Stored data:
• • • • • • •

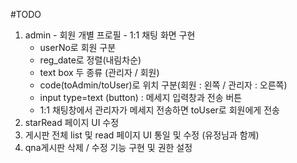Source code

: 
#TODO
1. admin - 회원 개별 프로필 - 1:1 채팅 화면 구현
    - userNo로 회원 구분
    - reg_date로 정렬(내림차순)
    - text box 두 종류 (관리자 / 회원)
    - code(toAdmin/toUser)로 위치 구분(회원 : 왼쪽 / 관리자 : 오른쪽)
    - input type=text (button) : 메세지 입력창과 전송 버튼
    - 1:1 채팅창에서 관리자가 메세지 전송하면 toUser로 회원에게 전송
2. starRead 페이지 UI 수정
3. 게시판 전체 list 및 read 페이지 UI 통일 및 수정 (유정님과 함께)
4. qna게시판 삭제 / 수정 기능 구현 및 권한 설정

• • • • • • •

Work item: What's needed is an exact copy of every entry, free of pictures.

Answer space:
Source code

: 
#TODO
1. admin - 회원 개별 프로필 - 1:1 채팅 화면 구현
    - userNo로 회원 구분
    - reg_date로 정렬(내림차순)
    - text box 두 종류 (관리자 / 회원)
    - code(toAdmin/toUser)로 위치 구분(회원 : 왼쪽 / 관리자 : 오른쪽)
    - input type=text (button) : 메세지 입력창과 전송 버튼
    - 1:1 채팅창에서 관리자가 메세지 전송하면 toUser로 회원에게 전송
2. starRead 페이지 UI 수정
3. 게시판 전체 list 및 read 페이지 UI 통일 및 수정 (유정님과 함께)
4. qna게시판 삭제 / 수정 기능 구현 및 권한 설정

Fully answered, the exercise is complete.